Finance minister Patrick Chinamasa yesterday claimed depositors were fuelling the country’s biting cash crisis by keeping money outside the formal banking system.
But depositors have said they were resorting to “pillow banking” because they could not access their cash from banks when they needed it.
Zimbabwe has been experiencing cash shortages in the past few weeks — reminiscent of the 2008 economic and political crisis — with depositors queuing for days at banks to get their hard-earned money.
“The liquidity crisis is a problem that we have to look squarely in the face and address,” Chinamasa said bizarrely, claiming that government was putting in place various measures, including a national financial strategy to ease the challenge.
“We have to understand that we don’t print the United States dollar. We are a unique country — one of three countries in the world — that pays wages and buys small goods like mazhanje in United States dollars and that comes with its own challenges,” he said.
Zimbabwe abandoned its own currency in 2009 and now uses mainly the US dollar and the South African rand, although other currencies are also legal tender.

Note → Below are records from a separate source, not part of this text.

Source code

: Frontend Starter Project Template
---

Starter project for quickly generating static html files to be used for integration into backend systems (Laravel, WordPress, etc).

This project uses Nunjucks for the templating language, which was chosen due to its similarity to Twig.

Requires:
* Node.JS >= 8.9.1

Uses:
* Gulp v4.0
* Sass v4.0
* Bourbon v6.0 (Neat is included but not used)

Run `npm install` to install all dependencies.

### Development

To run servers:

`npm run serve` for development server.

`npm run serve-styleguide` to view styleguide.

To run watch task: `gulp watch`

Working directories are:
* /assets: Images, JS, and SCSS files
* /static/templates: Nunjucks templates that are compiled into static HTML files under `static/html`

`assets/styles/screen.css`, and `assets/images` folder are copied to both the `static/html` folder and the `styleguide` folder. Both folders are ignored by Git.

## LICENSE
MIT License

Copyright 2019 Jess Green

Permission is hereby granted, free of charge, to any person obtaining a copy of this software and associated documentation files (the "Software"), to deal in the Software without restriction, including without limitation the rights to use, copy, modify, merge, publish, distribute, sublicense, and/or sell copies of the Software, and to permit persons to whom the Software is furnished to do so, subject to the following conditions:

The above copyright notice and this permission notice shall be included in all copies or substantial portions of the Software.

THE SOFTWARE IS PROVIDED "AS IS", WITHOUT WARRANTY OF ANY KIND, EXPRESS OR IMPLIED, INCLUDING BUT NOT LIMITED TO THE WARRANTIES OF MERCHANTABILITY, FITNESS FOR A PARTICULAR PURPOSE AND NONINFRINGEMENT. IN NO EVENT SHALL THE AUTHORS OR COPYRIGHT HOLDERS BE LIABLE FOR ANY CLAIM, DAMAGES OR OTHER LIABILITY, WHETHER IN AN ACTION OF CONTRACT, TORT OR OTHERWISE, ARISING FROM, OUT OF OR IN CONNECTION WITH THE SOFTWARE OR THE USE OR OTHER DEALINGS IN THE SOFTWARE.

However, the recent depreciation of regional currencies against the greenback has seen the country losing more money to increased imports, as it is now cheaper to import than buying local products.
Chinamasa added that the “temporary cash shortages” were also being accelerated by Zimbabweans refusal to embrace plastic money.
“Although we don’t print the US dollar we are a cash economy. Last year, tobacco farmers were all paid $600 million in cash which they went and put under the pillow. You cannot move money out of the banking system and expect banks to remain with money,” he said.